第344話 行きずりの依頼
このところ駄目なオッサン度の上昇傾向が続いていたセルージョだが、買い出しでは水を得た魚のように活躍していた。
良くそれだけの言葉が次から次に出てくるものだと感心するくらい、店の主と値切り交渉を行って最初の値段の七割から半値で買い物をしていく。
チャリオットの財政状況を健全に保つには多大な貢献をしていると思うが、値切られた方はたまったものではない気がするのだが……。
「馬鹿だな、ニャンゴ。あんなものは店にとっての都合の良い値段であって、値切った後の価格だってちゃんと儲けは出てんだよ。値切らない客は、店にとってはいいカモだぜ」
「そうは言うけど、さっきの肉屋のおっちゃんなんて泣きそうな顔してたよ」
「あんなのは演技だ演技。

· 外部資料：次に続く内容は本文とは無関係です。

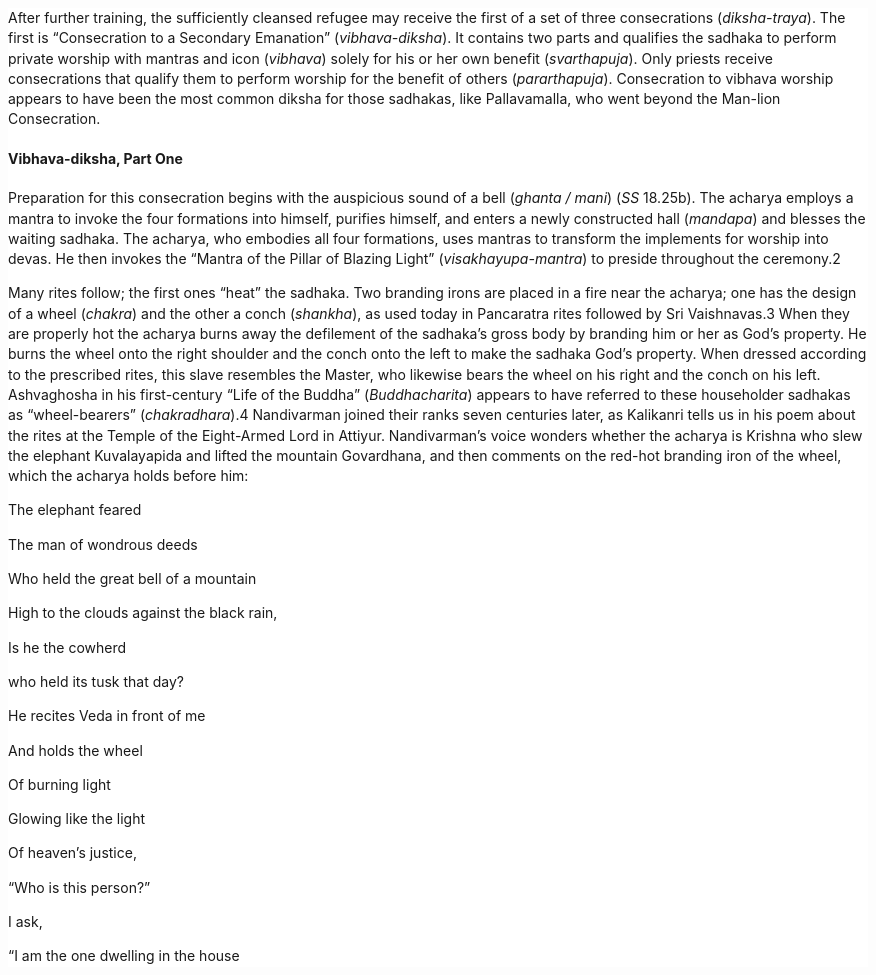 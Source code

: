 After further training, the sufficiently cleansed refugee may receive the first of a set of three consecrations \(*diksha-traya*\). The first is “Consecration to a Secondary Emanation” \(*vibhava-diksha*\). It contains two parts and qualifies the sadhaka to perform private worship with mantras and icon \(*vibhava*\) solely for his or her own benefit \(*svarthapuja*\). Only priests receive consecrations that qualify them to perform worship for the benefit of others \(*pararthapuja*\). Consecration to vibhava worship appears to have been the most common diksha for those sadhakas, like Pallavamalla, who went beyond the Man-lion Consecration.



#### Vibhava-diksha, Part One

Preparation for this consecration begins with the auspicious sound of a bell \(*ghanta / mani*\) \(*SS* 18.25b\). The acharya employs a mantra to invoke the four formations into himself, purifies himself, and enters a newly constructed hall \(*mandapa*\) and blesses the waiting sadhaka. The acharya, who embodies all four formations, uses mantras to transform the implements for worship into devas. He then invokes the “Mantra of the Pillar of Blazing Light” \(*visakhayupa-mantra*\) to preside throughout the ceremony.2

Many rites follow; the first ones “heat” the sadhaka. Two branding irons are placed in a fire near the acharya; one has the design of a wheel \(*chakra*\) and the other a conch \(*shankha*\), as used today in Pancaratra rites followed by Sri Vaishnavas.3 When they are properly hot the acharya burns away the defilement of the sadhaka’s gross body by branding him or her as God’s property. He burns the wheel onto the right shoulder and the conch onto the left to make the sadhaka God’s property. When dressed according to the prescribed rites, this slave resembles the Master, who likewise bears the wheel on his right and the conch on his left. Ashvaghosha in his first-century “Life of the Buddha” \(*Buddhacharita*\) appears to have referred to these householder sadhakas as “wheel-bearers” \(*chakradhara*\).4 Nandivarman joined their ranks seven centuries later, as Kalikanri tells us in his poem about the rites at the Temple of the Eight-Armed Lord in Attiyur. Nandivarman’s voice wonders whether the acharya is Krishna who slew the elephant Kuvalayapida and lifted the mountain Govardhana, and then comments on the red-hot branding iron of the wheel, which the acharya holds before him:


The elephant feared

The man of wondrous deeds

Who held the great bell of a mountain

High to the clouds against the black rain,

Is he the cowherd

who held its tusk that day?

He recites Veda in front of me

And holds the wheel

Of burning light

Glowing like the light

Of heaven’s justice,

“Who is this person?”

I ask,

“I am the one dwelling in the house
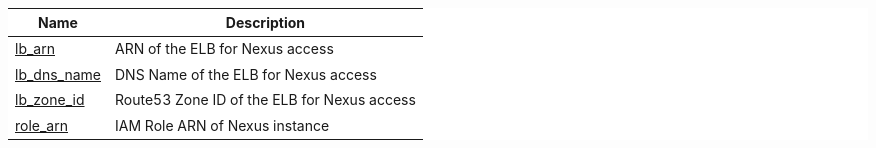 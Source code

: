| Name | Description |
|------|-------------|
| <a name="output_lb_arn"></a> [lb\_arn](#output\_lb\_arn) | ARN of the ELB for Nexus access |
| <a name="output_lb_dns_name"></a> [lb\_dns\_name](#output\_lb\_dns\_name) | DNS Name of the ELB for Nexus access |
| <a name="output_lb_zone_id"></a> [lb\_zone\_id](#output\_lb\_zone\_id) | Route53 Zone ID of the ELB for Nexus access |
| <a name="output_role_arn"></a> [role\_arn](#output\_role\_arn) | IAM Role ARN of Nexus instance |

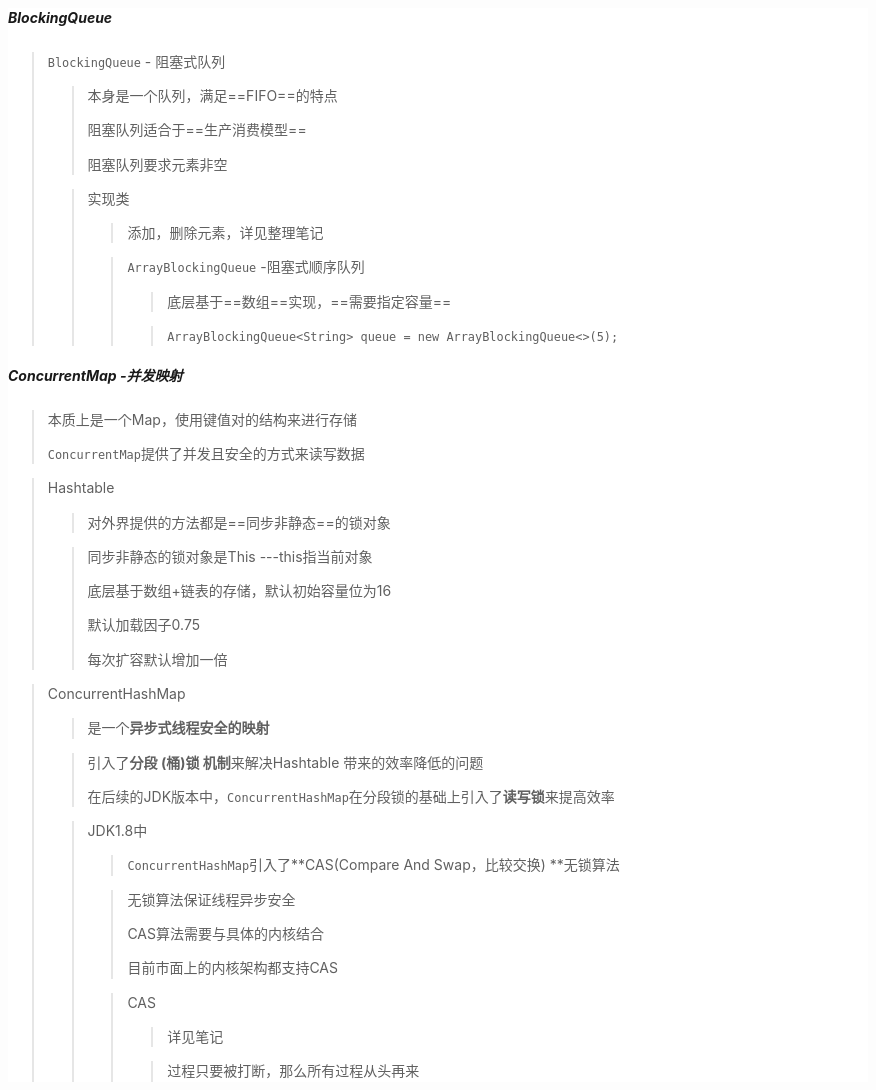 ##### BlockingQueue

> `BlockingQueue`	- 阻塞式队列
>
> > 本身是一个队列，满足==FIFO==的特点
> >
> > 阻塞队列适合于==生产消费模型==
> >
> > 阻塞队列要求元素非空
>
> > 实现类
> >
> > > 添加，删除元素，详见整理笔记
> >
> > > `ArrayBlockingQueue`	-阻塞式顺序队列
> > >
> > > > 底层基于==数组==实现，==需要指定容量==
> > >
> > > > `ArrayBlockingQueue<String> queue = new ArrayBlockingQueue<>(5);`

##### ConcurrentMap	-并发映射

> 本质上是一个Map，使用键值对的结构来进行存储
>
> `ConcurrentMap`提供了并发且安全的方式来读写数据

> Hashtable
>
> > 对外界提供的方法都是==同步非静态==的锁对象
>
> > 同步非静态的锁对象是This ---this指当前对象
> >
> > 底层基于数组+链表的存储，默认初始容量位为16
> >
> > 默认加载因子0.75
> >
> > 每次扩容默认增加一倍

> ConcurrentHashMap
>
> > 是一个**异步式线程安全的映射**
>
> > 引入了**分段 (桶)锁 机制**来解决Hashtable 带来的效率降低的问题
> >
> > 在后续的JDK版本中，`ConcurrentHashMap`在分段锁的基础上引入了**读写锁**来提高效率
>
> > JDK1.8中
> >
> > > `ConcurrentHashMap`引入了**CAS(Compare And Swap，比较交换) **无锁算法
> >
> > > 无锁算法保证线程异步安全
> > >
> > > CAS算法需要与具体的内核结合
> > >
> > > 目前市面上的内核架构都支持CAS
> >
> > > CAS
> > >
> > > > 详见笔记
> > >
> > > > 过程只要被打断，那么所有过程从头再来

顔では泣いて、心の中では舌打ちし、頭の中ではキッチリ儲けを計算してるさ」
「そんなものかねぇ……」
「買い物なんて、値切らないと金は残らねぇぞ」
「まぁ、セルージョの場合は値切っても酒代で消えちゃうんだろうけどね……」
「ぐふっ……そういう事は、分かってても言わねぇもんだぞ」
買い物に付いて来たマリス達が、堪えきれずにクスクスと笑いを洩らしている。
まぁ、セルージョの酒代が嵩んでいるのは事実だけれど、チャリオットの稼ぎは悪くないし、同年代の冒険者に比べれば蓄えは多い方だと思う。
「セルージョ、ギルドに寄って情報を仕入れてこよう」
「ライオス、ついでにケラピナル商会から金が振り込まれているか確認しておこうぜ」
「そうだな、それもあったな」
冒険者ギルドには、ギルドとギルドの間を繋ぐ通信方法が存在しているそうだ。
カーヤ村のギルドでケラピナル商会がチャリオットへの振込み手続きを行えば、その情報は他のギルドでも共有される。
銀行と同等の役目を果たしてくれるので、チャリオットがイブーロのギルドで預けてたお金も、ケラピナル商会からの報酬も、他のギルドで引き出せるのだ。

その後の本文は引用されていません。